Galleries and Exhibitions
Delicate Nature - Burgh House, London - October 2019
The paintings at this show are not abstract but are based on something seen in the recent past or long ago. In these works, Lettie has tried to be true to the freshness of her first impressions.
Book of Small Ideas (2016)
In 2016, Lettie became interested in artist's books and completed her first book in March 2017.
Pages in this book are in landscape and portrait format 31cm x 23/21cm. The medium is gouache with graphite and acrylic.
There are 20 images in the 'Book of Small Ideas' because Lettie thinks that the whole is greater than the
parts and that it has a cumulative impact. Quotation from the book's front page: "The images are based on simple
ideas, hence the whole is greater than the parts."
Five images
This is a little group of paintings from the past which Lettie happens to have in her possession.

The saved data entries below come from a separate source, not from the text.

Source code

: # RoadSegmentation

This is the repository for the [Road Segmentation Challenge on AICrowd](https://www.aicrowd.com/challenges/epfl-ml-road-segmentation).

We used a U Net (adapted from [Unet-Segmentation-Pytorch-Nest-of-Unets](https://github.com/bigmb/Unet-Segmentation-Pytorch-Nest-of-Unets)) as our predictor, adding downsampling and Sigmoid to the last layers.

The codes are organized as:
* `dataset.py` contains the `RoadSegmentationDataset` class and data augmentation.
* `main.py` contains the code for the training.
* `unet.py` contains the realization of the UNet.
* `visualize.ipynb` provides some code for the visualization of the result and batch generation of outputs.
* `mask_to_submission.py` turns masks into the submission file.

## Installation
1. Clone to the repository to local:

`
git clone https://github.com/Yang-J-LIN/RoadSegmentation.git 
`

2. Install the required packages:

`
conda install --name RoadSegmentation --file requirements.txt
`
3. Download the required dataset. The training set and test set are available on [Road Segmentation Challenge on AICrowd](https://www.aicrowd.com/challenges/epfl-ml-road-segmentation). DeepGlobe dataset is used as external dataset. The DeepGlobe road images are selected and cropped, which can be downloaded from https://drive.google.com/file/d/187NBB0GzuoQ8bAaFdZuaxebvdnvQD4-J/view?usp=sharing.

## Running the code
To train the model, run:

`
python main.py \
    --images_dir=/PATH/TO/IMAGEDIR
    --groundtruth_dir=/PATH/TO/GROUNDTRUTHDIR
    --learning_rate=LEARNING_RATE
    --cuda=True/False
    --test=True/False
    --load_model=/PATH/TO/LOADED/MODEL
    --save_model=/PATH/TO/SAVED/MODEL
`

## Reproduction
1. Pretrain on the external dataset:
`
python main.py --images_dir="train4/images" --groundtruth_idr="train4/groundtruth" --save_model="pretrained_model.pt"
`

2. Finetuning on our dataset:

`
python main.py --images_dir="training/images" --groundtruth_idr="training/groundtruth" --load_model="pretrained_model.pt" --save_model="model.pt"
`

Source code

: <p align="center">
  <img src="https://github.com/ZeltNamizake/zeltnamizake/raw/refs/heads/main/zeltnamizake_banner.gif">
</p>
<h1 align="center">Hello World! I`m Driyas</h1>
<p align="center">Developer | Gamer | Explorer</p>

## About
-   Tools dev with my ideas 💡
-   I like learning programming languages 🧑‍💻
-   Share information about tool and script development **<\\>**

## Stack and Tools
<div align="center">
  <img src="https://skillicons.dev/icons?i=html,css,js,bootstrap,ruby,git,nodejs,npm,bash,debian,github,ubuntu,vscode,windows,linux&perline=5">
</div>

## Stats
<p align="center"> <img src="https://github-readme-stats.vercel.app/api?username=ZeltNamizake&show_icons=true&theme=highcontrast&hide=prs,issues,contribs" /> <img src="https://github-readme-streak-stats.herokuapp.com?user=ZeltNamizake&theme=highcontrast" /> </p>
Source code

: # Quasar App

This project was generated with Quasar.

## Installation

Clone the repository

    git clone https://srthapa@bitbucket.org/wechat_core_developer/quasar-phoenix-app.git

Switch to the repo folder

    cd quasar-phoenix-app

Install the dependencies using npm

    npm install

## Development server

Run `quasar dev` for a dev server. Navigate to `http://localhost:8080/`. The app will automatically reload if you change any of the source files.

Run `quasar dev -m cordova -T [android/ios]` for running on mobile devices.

Collection of trees (2015)
Lettie wanted to depict typical highveld landscapes, hence the blue gum trees. Not the glossy well-grown town variety but chopped down for firewood, regrown, scruffy, dusty trees with feeble shade on parched earth with the memories of human habitation.
People on the Edge (2011)
Women have been taught that, for us, the earth is flat, and that if
we venture out, we will fall off the edge. Some of us have ventured out
nevertheless, and so far we have not fallen off. It is my faith, my feminist
faith, that we will not.
-- Andea Dworkin
Family (2009)
These paintings are tales of desolation and fraught encounters. The
spaces between the figures are painted with the same density as the figures
they separate. Space seems impregnable, unable to carry a whisper or a
shout.
-- Joyce Ozinski
Small Domestic Miseries (2007)
In the context of major disasters which affect people, my focus in this exhibition hints at how the apparently less significant and less spectacular actually point towards more serious violations of people's dignity than first meets the eye.
Johannesburg Art City competition (2004)
Lettie was selected as one of 20 finalists in the 2002 Johannesburg Art City competition and her entry was mounted on a giant billboard outside a shopping complex, the Oriental Plaza.
Work with the Artists’ Press (2004)
In January 2004 Lettie spent a week, by invitation, with Mark Attwood of the Artists’ Press in White River, Mpumalanga, producing lithographs.
Art on Paper Gallery Melville, Johannesburg (2002)
I painted fifty heads in all and saw them as an assemblage. Each painting of a head can stand on its own but they gain by being grouped with others. I felt no need to prescribe how or in which order the individual heads should be juxtaposed. The original drawings on the paper are of machine parts, with instructions for construction and assembly.
"I see the people whom I have painted as urban dwellers: hence the use of industrial drawing paper. The people painted are children, women and old people, both men and women, all still easily abused though protected by the Bill of Rights."
Acrylic on canvas (1993-1998)
1993-1998: Working with acrylic on canvas she sometimes added acid-free paper pulp (water-colour paper) to the paint. The addition of paper of the paint produces matt but vibrant colour.
Tupelo Gallery and Goodman Gallery (1991-1993)
Lettie explored the technique of handmade paper using computer paper because of its quality and because it is relatively acid free.